Managing cardiotoxicity in patients with cancer

By Naveed Saleh, MD, MS | Medically reviewed by Jeffrey A. Bubis, DO, FACOI, FACP
Published January 13, 2023

Key Takeaways

  • Cardiotoxicity in cancer patients is a major concern, with older and newer cancer treatments believed to be the cause.

  • Guidance on treating cardiotoxicity secondary to cancer treatments is impacted by limited evidence and a focus on anthracyclines.

  • The successful treatment of cardiotoxicity in cancer patients is complicated and requires close monitoring, with cardio-oncology teams on board.

As cancer treatment continues to advance, there have been drawbacks that often come with progress. Toxicities from effective cancer treatments may lead to damaging acute and chronic effects in patients.

As various treatments to address cardiotoxicity in cancer patients are researched, it is believed that patients with these comorbidities should be closely monitored and managed by cardio-oncology teams that include multiple specialists.

Cardiotoxicity explained

Adverse events involving the cardiovascular system are one of the greatest barriers in successful cancer treatment. These complications are not only linked to older chemotherapy drugs like anthracyclines but also to emerging targeted therapies and immunotherapies.
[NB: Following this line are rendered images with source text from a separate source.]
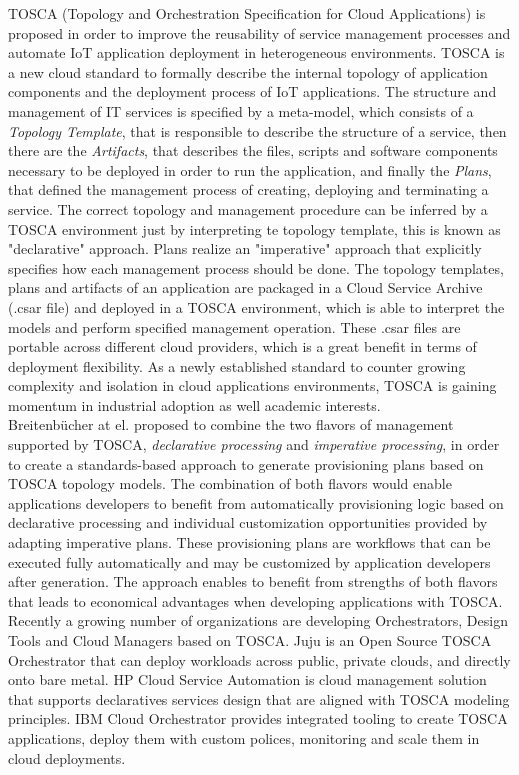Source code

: TOSCA (Topology and Orchestration Specification for Cloud Applications) \cite{li2013towards} is proposed in order to improve the reusability of service management
processes and automate IoT application deployment in heterogeneous environments. TOSCA is a new cloud standard to formally describe the internal topology of
application components and the deployment process of IoT applications. The structure and management of IT services is specified by a meta-model, which consists
of a \textit{Topology Template}, that is responsible to describe the structure of a service, then there are the \textit{Artifacts}, that describes the files, scripts and
software components necessary to be deployed in order to run the application, and finally the \textit{Plans}, that defined the management process of creating, deploying and
terminating a service. The correct topology and management procedure can be inferred by a TOSCA environment just by interpreting te topology template, this is known
as "declarative" approach. Plans realize an "imperative" approach that explicitly specifies how each management process should be done. The topology templates, plans
and artifacts of an application are packaged in a Cloud Service Archive (.csar file) and deployed in a TOSCA environment, which is able to interpret the models and perform
specified management operation. These .csar files are portable across different cloud providers, which is a great benefit in terms of deployment flexibility.
As a newly established standard to counter growing complexity and isolation in cloud applications environments, TOSCA is gaining momentum in industrial adoption as well academic interests.\\

Breitenb\"{u}cher at el. \cite{breitenbucher2014combining} proposed to combine the two flavors of management supported by TOSCA, \textit{declarative processing} and
\textit{imperative processing}, in order to create a standards-based approach to generate provisioning plans based on TOSCA topology models. The
combination of both flavors would enable applications developers to benefit from automatically provisioning logic based on declarative processing and
individual customization opportunities provided by adapting imperative plans. These provisioning plans are workflows that can be executed fully automatically and
may be customized by application developers after generation. The approach enables to benefit from strengths of both flavors that leads to economical advantages
when developing applications with TOSCA.\\

Recently a growing number of organizations are developing Orchestrators, Design Tools and Cloud Managers based on TOSCA. Juju is an Open Source TOSCA Orchestrator that
can deploy workloads across public, private clouds, and directly onto bare metal. HP Cloud Service Automation is cloud management solution that supports declaratives
services design that are aligned with TOSCA modeling principles. IBM Cloud Orchestrator provides integrated tooling to create TOSCA applications, deploy them with custom
polices, monitoring and scale them in cloud deployments.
Cardiovascular toxicity can arise from various cancer therapies, such as cytotoxic chemotherapy, radiation, targeted agents, and immunomodulators when administered either as monotherapy or combined.

This cardiotoxicity can result from:

  • Direct effects on cardiac myocytes that impair function or protective mechanisms

  • Vascular endothelial damage

  • Alterations in the hemodynamic flow

  • Changes in thrombogenicity

Such cardiotoxicity can present acutely and limit the dosage of cancer treatments. It can also present decades after treatment, possibly resulting in greater cardiovascular disease and death.
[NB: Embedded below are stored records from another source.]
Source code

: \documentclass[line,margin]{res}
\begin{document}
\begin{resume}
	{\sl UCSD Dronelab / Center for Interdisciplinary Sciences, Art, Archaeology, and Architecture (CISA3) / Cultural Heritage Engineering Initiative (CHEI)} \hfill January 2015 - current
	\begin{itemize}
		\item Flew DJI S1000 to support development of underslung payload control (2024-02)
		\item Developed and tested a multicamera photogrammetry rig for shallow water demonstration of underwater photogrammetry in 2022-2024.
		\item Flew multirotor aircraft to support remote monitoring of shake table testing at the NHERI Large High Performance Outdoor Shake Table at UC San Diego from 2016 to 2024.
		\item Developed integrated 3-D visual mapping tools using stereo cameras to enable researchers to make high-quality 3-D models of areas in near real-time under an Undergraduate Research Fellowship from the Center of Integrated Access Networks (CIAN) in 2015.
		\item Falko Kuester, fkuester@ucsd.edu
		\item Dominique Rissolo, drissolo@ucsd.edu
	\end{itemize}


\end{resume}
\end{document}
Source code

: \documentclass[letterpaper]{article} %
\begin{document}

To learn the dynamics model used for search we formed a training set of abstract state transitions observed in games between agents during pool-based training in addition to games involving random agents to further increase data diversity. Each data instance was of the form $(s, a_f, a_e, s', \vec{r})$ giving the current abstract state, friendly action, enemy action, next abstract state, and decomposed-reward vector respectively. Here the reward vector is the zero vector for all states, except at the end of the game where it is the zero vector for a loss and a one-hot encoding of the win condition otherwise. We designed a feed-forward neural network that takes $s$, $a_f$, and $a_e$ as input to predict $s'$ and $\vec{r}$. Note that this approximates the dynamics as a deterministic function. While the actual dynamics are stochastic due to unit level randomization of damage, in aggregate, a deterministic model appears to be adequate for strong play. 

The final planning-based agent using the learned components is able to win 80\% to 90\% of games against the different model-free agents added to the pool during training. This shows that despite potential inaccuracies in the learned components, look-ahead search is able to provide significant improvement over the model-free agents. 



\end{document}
Medical societies have published guidelines on cardiovascular monitoring of patients who have been administered cardiotoxic cancer therapies, along with recommendations on how to treat cardiac toxicities. But evidence to support these guidelines is lacking and discrepancies abound, according to a statement published by the Journal of the American Heart Association (JAHA).[]

Anthracyclines to blame?

Various factors that complicate the successful treatment of cardiotoxicity were highlighted in a Notice of Special Interest from the National Cancer Institute and National Heart, Lung, and Blood Institute intended (in part) to foster collaboration and innovation when addressing anticancer-treatment-related cardiotoxicity.[]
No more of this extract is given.